**Exercise prompt:** In your copy, each line below is repeated exactly and no image appears.

Plain-text document sources:
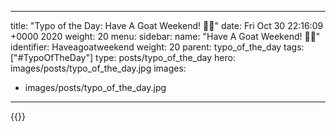 
---
title: "Typo of the Day: Have A Goat Weekend! 🙊😅"
date: Fri Oct 30 22:16:09 +0000 2020
weight: 20
menu:
  sidebar:
    name: "Have A Goat Weekend! 🙊😅"
    identifier: Haveagoatweekend
    weight: 20
    parent: typo_of_the_day
tags: ["#TypoOfTheDay"]
type: posts/typo_of_the_day
hero: images/posts/typo_of_the_day.jpg
images:
- images/posts/typo_of_the_day.jpg
---


{{<tweet user="mariatta" id="1322301290127347712">}}

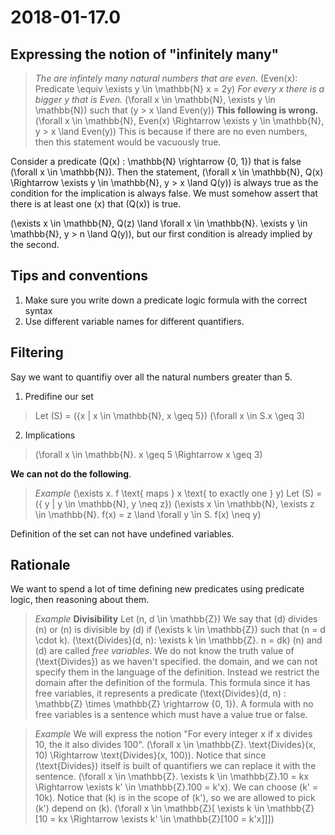 # 2018-01-17.0

## Expressing the notion of "infinitely many"

> *The are infintely many natural numbers that are even*.
> \(Even(x): Predicate \equiv \exists y \in \mathbb{N} x = 2y\)
> *For every x there is a bigger y that is Even.*
> \(\forall x \in \mathbb{N},  \exists y \in \mathbb{N}\) such that \(y > x \land Even(y)\)
> **This following is wrong.**
> \(\forall x \in \mathbb{N}, Even(x) \Rightarrow \exists y \in \mathbb{N}, y > x \land Even(y)\)
> This is because if there are no even numbers, then this statement would be vacuously true.

Consider a predicate \(Q(x) : \mathbb{N} \rightarrow \{0, 1\}\) that is false \(\forall x \in \mathbb{N}\).
Then the statement, \(\forall x \in \mathbb{N}, Q(x) \Rightarrow \exists y \in \mathbb{N}, y > x \land Q(y)\) is always true as the condition for the implication is always false. We must somehow assert that there is at least one \(x\) that \(Q(x)\) is true. 

\(\exists x \in \mathbb{N}, Q(z) \land \forall x \in \mathbb{N}. \exists y \in \mathbb{N}, y > n \land Q(y)\), but our first condition is already implied by the second.

## Tips and conventions 
1. Make sure you write down a predicate logic formula with the correct syntax
2. Use different variable names for different quantifiers.

## Filtering 

Say we want to quantifiy over all the natural numbers greater than 5.

1. Predifine our set
  > Let \(S\) = \(\{x | x \in \mathbb{N}, x \geq 5\}\)
  > \(\forall x \in S.x \geq 3\)
2. Implications
  > \(\forall x \in \mathbb{N}. x \geq 5 \Rightarrow x \geq 3\)

**We can not do the following**.
> *Example*
> \(\exists x. f \text{ maps }  x \text{ to exactly one } y\)
> Let \(S\) =\(\{ y | y \in \mathbb{N}, y \neq z\}\)
> \(\exists x \in \mathbb{N}, \exists z \in \mathbb{N}. f(x) = z \land \forall y \in S. f(x) \neq y\)

Definition of the set can not have undefined variables.

## Rationale

We want to spend a lot of time defining new predicates using predicate logic, then reasoning about them.

> *Example*
> **Divisibility**
> Let \(n, d \in \mathbb{Z}\)
> We say that \(d\) divides \(n\) or \(n\) is divisible by \(d\) if \(\exists k \in \mathbb{Z}\) such that \(n = d \cdot k\).
> \(\text{Divides}(d, n): \exists k \in \mathbb{Z}. n = dk\)
> \(n\) and \(d\)  are called *free variables*. We do not know the truth value of \(\text{Divides}\) as we haven't specified. the domain, and we can not specify them in the language of the definition. Instead we restrict the domain after the definition of the formula.
> This formula since it has free variables, it represents a predicate
> \(\text{Divides}(d, n) : \mathbb{Z} \times \mathbb{Z} \rightarrow \{0, 1\}\).
> A formula with no free variables is a sentence which must have a value true or false.

> *Example*
> We will express the notion "For every integer x if x divides 10, the it also divides 100".
> \(\forall x \in \mathbb{Z}. \text{Divides}(x, 10) \Rightarrow \text{Divides}(x, 100)\).
> Notice that since \(\text{Divides}\) itself is built of quantifiers we can replace it with the sentence.
> \(\forall x \in \mathbb{Z}. \exists k \in \mathbb{Z}.10 = kx \Rightarrow \exists k' \in \mathbb{Z}.100 = k'x\).
> We can choose \(k' = 10k\).
> Notice that \(k\) is in the scope of \(k'\), so we are allowed to pick \(k'\) depend on \(k\).
> \(\forall x \in \mathbb{Z}[ \exists k \in \mathbb{Z}[10 = kx \Rightarrow \exists k' \in \mathbb{Z}[100 = k'x]]]\)
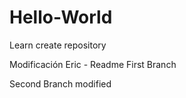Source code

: # Hello-World
Learn create repository

Modificación Eric - Readme First Branch

Second Branch modified
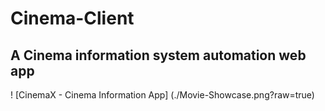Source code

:# Cinema-Client

## A Cinema information system automation web app

! [CinemaX - Cinema Information App] (./Movie-Showcase.png?raw=true)


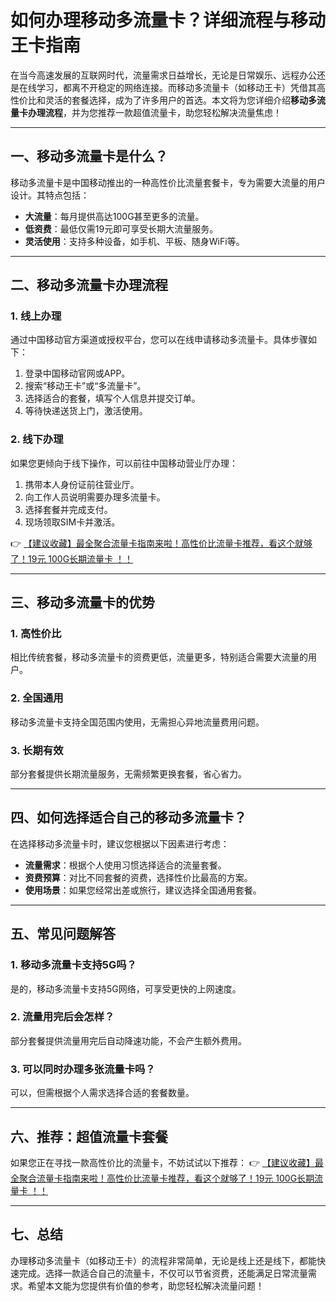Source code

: # 如何办理移动多流量卡？详细流程与移动王卡指南

在当今高速发展的互联网时代，流量需求日益增长，无论是日常娱乐、远程办公还是在线学习，都离不开稳定的网络连接。而移动多流量卡（如移动王卡）凭借其高性价比和灵活的套餐选择，成为了许多用户的首选。本文将为您详细介绍**移动多流量卡办理流程**，并为您推荐一款超值流量卡，助您轻松解决流量焦虑！

---

## 一、移动多流量卡是什么？

移动多流量卡是中国移动推出的一种高性价比流量套餐卡，专为需要大流量的用户设计。其特点包括：
- **大流量**：每月提供高达100G甚至更多的流量。
- **低资费**：最低仅需19元即可享受长期大流量服务。
- **灵活使用**：支持多种设备，如手机、平板、随身WiFi等。

---

## 二、移动多流量卡办理流程

### 1. 线上办理
通过中国移动官方渠道或授权平台，您可以在线申请移动多流量卡。具体步骤如下：
1. 登录中国移动官网或APP。
2. 搜索“移动王卡”或“多流量卡”。
3. 选择适合的套餐，填写个人信息并提交订单。
4. 等待快递送货上门，激活使用。

### 2. 线下办理
如果您更倾向于线下操作，可以前往中国移动营业厅办理：
1. 携带本人身份证前往营业厅。
2. 向工作人员说明需要办理多流量卡。
3. 选择套餐并完成支付。
4. 现场领取SIM卡并激活。

👉 [【建议收藏】最全聚合流量卡指南来啦！高性价比流量卡推荐，看这个就够了！19元 100G长期流量卡 ！！](https://bit.ly/Liuliangka)

---

## 三、移动多流量卡的优势

### 1. 高性价比
相比传统套餐，移动多流量卡的资费更低，流量更多，特别适合需要大流量的用户。

### 2. 全国通用
移动多流量卡支持全国范围内使用，无需担心异地流量费用问题。

### 3. 长期有效
部分套餐提供长期流量服务，无需频繁更换套餐，省心省力。

---

## 四、如何选择适合自己的移动多流量卡？

在选择移动多流量卡时，建议您根据以下因素进行考虑：
- **流量需求**：根据个人使用习惯选择适合的流量套餐。
- **资费预算**：对比不同套餐的资费，选择性价比最高的方案。
- **使用场景**：如果您经常出差或旅行，建议选择全国通用套餐。

---

## 五、常见问题解答

### 1. 移动多流量卡支持5G吗？
是的，移动多流量卡支持5G网络，可享受更快的上网速度。

### 2. 流量用完后会怎样？
部分套餐提供流量用完后自动降速功能，不会产生额外费用。

### 3. 可以同时办理多张流量卡吗？
可以，但需根据个人需求选择合适的套餐数量。

---

## 六、推荐：超值流量卡套餐

如果您正在寻找一款高性价比的流量卡，不妨试试以下推荐：
👉 [【建议收藏】最全聚合流量卡指南来啦！高性价比流量卡推荐，看这个就够了！19元 100G长期流量卡 ！！](https://bit.ly/Liuliangka)

---

## 七、总结

办理移动多流量卡（如移动王卡）的流程非常简单，无论是线上还是线下，都能快速完成。选择一款适合自己的流量卡，不仅可以节省资费，还能满足日常流量需求。希望本文能为您提供有价值的参考，助您轻松解决流量问题！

**Worked solution:**
---
title: "Typo of the Day: Have A Goat Weekend! 🙊😅"
date: Fri Oct 30 22:16:09 +0000 2020
weight: 20
menu:
  sidebar:
    name: "Have A Goat Weekend! 🙊😅"
    identifier: Haveagoatweekend
    weight: 20
    parent: typo_of_the_day
tags: ["#TypoOfTheDay"]
type: posts/typo_of_the_day
hero: images/posts/typo_of_the_day.jpg
images:
- images/posts/typo_of_the_day.jpg
---


{{<tweet user="mariatta" id="1322301290127347712">}}

 # 2018-01-17.0

## Expressing the notion of "infinitely many"

> *The are infintely many natural numbers that are even*.
> \(Even(x): Predicate \equiv \exists y \in \mathbb{N} x = 2y\)
> *For every x there is a bigger y that is Even.*
> \(\forall x \in \mathbb{N},  \exists y \in \mathbb{N}\) such that \(y > x \land Even(y)\)
> **This following is wrong.**
> \(\forall x \in \mathbb{N}, Even(x) \Rightarrow \exists y \in \mathbb{N}, y > x \land Even(y)\)
> This is because if there are no even numbers, then this statement would be vacuously true.

Consider a predicate \(Q(x) : \mathbb{N} \rightarrow \{0, 1\}\) that is false \(\forall x \in \mathbb{N}\).
Then the statement, \(\forall x \in \mathbb{N}, Q(x) \Rightarrow \exists y \in \mathbb{N}, y > x \land Q(y)\) is always true as the condition for the implication is always false. We must somehow assert that there is at least one \(x\) that \(Q(x)\) is true. 

\(\exists x \in \mathbb{N}, Q(z) \land \forall x \in \mathbb{N}. \exists y \in \mathbb{N}, y > n \land Q(y)\), but our first condition is already implied by the second.

## Tips and conventions 
1. Make sure you write down a predicate logic formula with the correct syntax
2. Use different variable names for different quantifiers.

## Filtering 

Say we want to quantifiy over all the natural numbers greater than 5.

1. Predifine our set
  > Let \(S\) = \(\{x | x \in \mathbb{N}, x \geq 5\}\)
  > \(\forall x \in S.x \geq 3\)
2. Implications
  > \(\forall x \in \mathbb{N}. x \geq 5 \Rightarrow x \geq 3\)

**We can not do the following**.
> *Example*
> \(\exists x. f \text{ maps }  x \text{ to exactly one } y\)
> Let \(S\) =\(\{ y | y \in \mathbb{N}, y \neq z\}\)
> \(\exists x \in \mathbb{N}, \exists z \in \mathbb{N}. f(x) = z \land \forall y \in S. f(x) \neq y\)

Definition of the set can not have undefined variables.

## Rationale

We want to spend a lot of time defining new predicates using predicate logic, then reasoning about them.

> *Example*
> **Divisibility**
> Let \(n, d \in \mathbb{Z}\)
> We say that \(d\) divides \(n\) or \(n\) is divisible by \(d\) if \(\exists k \in \mathbb{Z}\) such that \(n = d \cdot k\).
> \(\text{Divides}(d, n): \exists k \in \mathbb{Z}. n = dk\)
> \(n\) and \(d\)  are called *free variables*. We do not know the truth value of \(\text{Divides}\) as we haven't specified. the domain, and we can not specify them in the language of the definition. Instead we restrict the domain after the definition of the formula.
> This formula since it has free variables, it represents a predicate
> \(\text{Divides}(d, n) : \mathbb{Z} \times \mathbb{Z} \rightarrow \{0, 1\}\).
> A formula with no free variables is a sentence which must have a value true or false.

> *Example*
> We will express the notion "For every integer x if x divides 10, the it also divides 100".
> \(\forall x \in \mathbb{Z}. \text{Divides}(x, 10) \Rightarrow \text{Divides}(x, 100)\).
> Notice that since \(\text{Divides}\) itself is built of quantifiers we can replace it with the sentence.
> \(\forall x \in \mathbb{Z}. \exists k \in \mathbb{Z}.10 = kx \Rightarrow \exists k' \in \mathbb{Z}.100 = k'x\).
> We can choose \(k' = 10k\).
> Notice that \(k\) is in the scope of \(k'\), so we are allowed to pick \(k'\) depend on \(k\).
> \(\forall x \in \mathbb{Z}[ \exists k \in \mathbb{Z}[10 = kx \Rightarrow \exists k' \in \mathbb{Z}[100 = k'x]]]\)
Source code

: # Hello-World
Learn create repository

Modificación Eric - Readme First Branch

Second Branch modified
Source code

:# Cinema-Client

## A Cinema information system automation web app

! [CinemaX - Cinema Information App] (./Movie-Showcase.png?raw=true)


Source code

: # 如何办理移动多流量卡？详细流程与移动王卡指南

在当今高速发展的互联网时代，流量需求日益增长，无论是日常娱乐、远程办公还是在线学习，都离不开稳定的网络连接。而移动多流量卡（如移动王卡）凭借其高性价比和灵活的套餐选择，成为了许多用户的首选。本文将为您详细介绍**移动多流量卡办理流程**，并为您推荐一款超值流量卡，助您轻松解决流量焦虑！

---

## 一、移动多流量卡是什么？

移动多流量卡是中国移动推出的一种高性价比流量套餐卡，专为需要大流量的用户设计。其特点包括：
- **大流量**：每月提供高达100G甚至更多的流量。
- **低资费**：最低仅需19元即可享受长期大流量服务。
- **灵活使用**：支持多种设备，如手机、平板、随身WiFi等。

---

## 二、移动多流量卡办理流程

### 1. 线上办理
通过中国移动官方渠道或授权平台，您可以在线申请移动多流量卡。具体步骤如下：
1. 登录中国移动官网或APP。
2. 搜索“移动王卡”或“多流量卡”。
3. 选择适合的套餐，填写个人信息并提交订单。
4. 等待快递送货上门，激活使用。

### 2. 线下办理
如果您更倾向于线下操作，可以前往中国移动营业厅办理：
1. 携带本人身份证前往营业厅。
2. 向工作人员说明需要办理多流量卡。
3. 选择套餐并完成支付。
4. 现场领取SIM卡并激活。

👉 [【建议收藏】最全聚合流量卡指南来啦！高性价比流量卡推荐，看这个就够了！19元 100G长期流量卡 ！！](https://bit.ly/Liuliangka)

---

## 三、移动多流量卡的优势

### 1. 高性价比
相比传统套餐，移动多流量卡的资费更低，流量更多，特别适合需要大流量的用户。

### 2. 全国通用
移动多流量卡支持全国范围内使用，无需担心异地流量费用问题。

### 3. 长期有效
部分套餐提供长期流量服务，无需频繁更换套餐，省心省力。

---

## 四、如何选择适合自己的移动多流量卡？

在选择移动多流量卡时，建议您根据以下因素进行考虑：
- **流量需求**：根据个人使用习惯选择适合的流量套餐。
- **资费预算**：对比不同套餐的资费，选择性价比最高的方案。
- **使用场景**：如果您经常出差或旅行，建议选择全国通用套餐。

---

## 五、常见问题解答

### 1. 移动多流量卡支持5G吗？
是的，移动多流量卡支持5G网络，可享受更快的上网速度。

### 2. 流量用完后会怎样？
部分套餐提供流量用完后自动降速功能，不会产生额外费用。

### 3. 可以同时办理多张流量卡吗？
可以，但需根据个人需求选择合适的套餐数量。

---

## 六、推荐：超值流量卡套餐

如果您正在寻找一款高性价比的流量卡，不妨试试以下推荐：
👉 [【建议收藏】最全聚合流量卡指南来啦！高性价比流量卡推荐，看这个就够了！19元 100G长期流量卡 ！！](https://bit.ly/Liuliangka)

---

## 七、总结

办理移动多流量卡（如移动王卡）的流程非常简单，无论是线上还是线下，都能快速完成。选择一款适合自己的流量卡，不仅可以节省资费，还能满足日常流量需求。希望本文能为您提供有价值的参考，助您轻松解决流量问题！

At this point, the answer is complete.